Wirtschaft
In Kanada gibt es riesige Ölsand-Vorkommen, wie hier am Athabasca-Fluss bei Fort McMurray: Die Förderung ist für Shell aber zu teuer.
In Kanada gibt es riesige Ölsand-Vorkommen, wie hier am Athabasca-Fluss bei Fort McMurray: Die Förderung ist für Shell aber zu teuer.(Foto: REUTERS)
Mittwoch, 28. Oktober 2015

Konzern leidet unter Preisverfall: Shell stoppt Milliardenprojekt in Kanada

Ölmulti Shell muss nach dem Rückzug aus der Arktis ein weiteres Vorhaben aufgeben. Der aufwändige Abbau von Ölsand ist durch den anhaltend niedrigen Ölpreis nicht mehr konkurrenzfähig. Shell muss volle zwei Milliarden Dollar abschreiben.

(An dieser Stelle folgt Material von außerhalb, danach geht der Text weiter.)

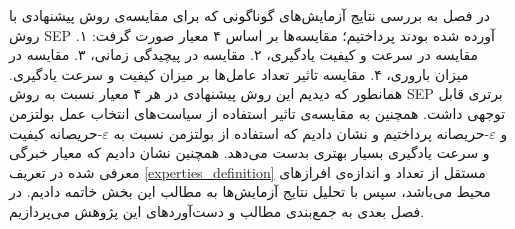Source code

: در فصل به بررسی نتایج آزمایش‌های گوناگونی که برای مقایسه‌ی روش پیشنهادی با روش SEP آورده شده بودند پرداختیم؛ مقایسه‌ها بر اساس ۴ معیار صورت گرفت: ۱. مقایسه در سرعت و کیفیت یادگیری، ۲. مقایسه در پیچیدگی زمانی، ۳. مقایسه در میزان باروری، ۴. مقایسه تاثیر تعداد عامل‌ها بر میزان کیفیت و سرعت یادگیری. همانطور که دیدیم این روش پیشنهادی در هر ۴ معیار نسبت به روش SEP برتری قابل توجهی داشت. همچنین به مقایسه‌ی تاثیر استفاده از سیاست‌های انتخاب عمل بولتزمن و $\varepsilon$-حریصانه پرداختیم و نشان دادیم که استفاده از بولتزمن نسبت به $\varepsilon$-حریصانه کیفیت و سرعت یادگیری بسیار بهتری بدست می‌دهد. همچنین نشان دادیم که معیار خبرگی معرفی شده در تعریف \ref{experties_definition} مستقل از تعداد و اندازه‌ی افراز‌های محیط می‌باشد، سپس با تحلیل نتایج آزمایش‌ها به مطالب این بخش خاتمه دادیم. در فصل بعدی به جمع‌بندی مطالب و دست‌آورد‌های این پژوهش می‌پردازیم.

Der Rohstoffriese Shell nimmt nach seinem Rückzug aus der Arktis den nächsten milliardenschweren Strategieschwenk vor. Das britisch-niederländische Unternehmen stoppt ein Ölsand-Projekt in Kanada. Das Vorhaben sei angesichts der niedrigen Ölpreise nicht mehr konkurrenzfähig, teilte Shell mit. Um die Bilanz an die neue Lage anzupassen, nimmt der Konzern Abschreibungen in Höhe von zwei Milliarden Dollar (rund 1,8 Milliarden Euro) vor. Der niedrige Ölpreis zwinge das Unternehmen zu "harten Entscheidungen", sagte Konzernchef Ben van Beurden.

An der Börse löste die gewichtige Entscheidung kaum sichtbare Reaktionen aus. Nach einem kurzen Kursrutsch am Morgen legte die Shell-Aktie wieder zu und lag zuletzt mit 0,6 Prozent im Plus. Shell kündigte an, die Milliardenbelastung noch im dritten Quartal zu verbuchen, das bereits durch den teuren Stopp des Arktis-Projekts belastet werden dürfte. Seinen Q3-Zwischenbericht will das Unternehmen an diesem Donnerstag vorlegen.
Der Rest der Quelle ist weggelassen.